ADR-010: ALPN Router and Endpoint

Status

Proposed

Context

ADR-001 establishes ALPN-based protocol dispatch: a single QUIC+TLS endpoint accepts connections, and the ALPN negotiated during the TLS handshake routes each connection to the correct ProtocolHandler. ADR-002 defines the ProtocolHandler trait. ADR-006 establishes one ALPN per connection. ADR-007 defines Connection and BiStream.

The question now is: how does the endpoint work? What accepts QUIC connections, negotiates ALPN, and hands connections to handlers? This is the central runtime piece of alknet-core — every handler depends on it.

The reference implementation (alknet-main) uses a Server struct that binds a TransportAcceptor, runs an accept loop, and dispatches to a ServerHandler based on transport type and interface kind. This has three problems that the ALPN model solves:

  1. Multiple listener types: ListenerConfig has three variants (Stream, Http, Dns) with per-variant configuration and validation. ALPN eliminates this — one endpoint, one listener, ALPN does the routing.
  2. Protocol detection by byte-peeking: The stealth module reads the first bytes to detect SSH vs HTTP. ALPN negotiation makes this unnecessary — the TLS handshake tells you the protocol before any application bytes are read.
  3. SSH-centric accept loop: The current handle_connection immediately enters russh::server::run_stream. In the new model, the accept loop is ALPN-agnostic — it doesn't know or care what protocol the handler speaks.

iroh's pattern

iroh's Router registers ProtocolHandler instances with ALPN strings, then calls endpoint.accept() in a loop. For each incoming connection, it reads the negotiated ALPN, looks up the handler, and calls handler.accept(connection). This is clean and proven.

Key design questions

  1. Handler registration: Static (at startup) or dynamic (at runtime)?
  2. TLS certificate management: How does the endpoint get TLS certs? Where does ACME fit?
  3. Connection lifecycle: Who owns the quinn::Endpoint? How does graceful shutdown work?
  4. Error handling: What happens when a handler panics? When ALPN negotiation fails?

Decision

Endpoint owns the QUIC endpoint

alknet-core owns the quinn::Endpoint directly. The endpoint binds to a single address, configures TLS with a rustls::ServerConfig that includes the ALPN strings from all registered handlers, and accepts connections in a loop.
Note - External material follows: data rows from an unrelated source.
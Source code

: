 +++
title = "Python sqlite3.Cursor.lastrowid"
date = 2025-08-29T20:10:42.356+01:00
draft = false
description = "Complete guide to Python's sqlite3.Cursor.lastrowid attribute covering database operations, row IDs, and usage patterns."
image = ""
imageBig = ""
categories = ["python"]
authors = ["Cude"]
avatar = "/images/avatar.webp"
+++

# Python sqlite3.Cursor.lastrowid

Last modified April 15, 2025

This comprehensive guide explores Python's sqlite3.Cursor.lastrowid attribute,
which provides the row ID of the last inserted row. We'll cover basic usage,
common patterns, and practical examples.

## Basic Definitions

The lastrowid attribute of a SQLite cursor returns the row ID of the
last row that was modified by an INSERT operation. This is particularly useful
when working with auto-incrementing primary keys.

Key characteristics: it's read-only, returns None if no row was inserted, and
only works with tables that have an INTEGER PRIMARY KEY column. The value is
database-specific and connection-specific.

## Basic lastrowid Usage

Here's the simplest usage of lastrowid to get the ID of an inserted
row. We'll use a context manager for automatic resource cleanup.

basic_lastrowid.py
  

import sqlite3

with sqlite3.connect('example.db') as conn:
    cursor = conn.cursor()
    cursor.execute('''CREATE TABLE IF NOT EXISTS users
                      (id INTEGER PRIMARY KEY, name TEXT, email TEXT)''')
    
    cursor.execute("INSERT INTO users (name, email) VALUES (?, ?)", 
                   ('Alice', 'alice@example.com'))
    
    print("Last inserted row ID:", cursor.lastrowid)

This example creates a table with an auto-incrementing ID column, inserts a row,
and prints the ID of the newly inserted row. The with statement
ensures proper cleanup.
pub struct AlknetEndpoint {
    endpoint: quinn::Endpoint,
    handlers: Arc<HandlerRegistry>,
    dynamic: Arc<ArcSwap<DynamicConfig>>,
    identity_provider: Arc<dyn IdentityProvider>,
    shutdown: watch::Receiver<bool>,
}

There is no TransportAcceptor trait, no TransportKind enum, no ListenerConfig enum. QUIC+TLS+ALPN replaces all of that.

HandlerRegistry maps ALPN strings to ProtocolHandler instances

pub struct HandlerRegistry {
    handlers: HashMap<&'static [u8], Arc<dyn ProtocolHandler>>,
}

Registration is static at startup. The CLI binary constructs a HandlerRegistry by inserting handlers for each ALPN, then passes it to AlknetEndpoint::new(). The ALPN strings in the TLS ServerConfig are derived from the registry's keys.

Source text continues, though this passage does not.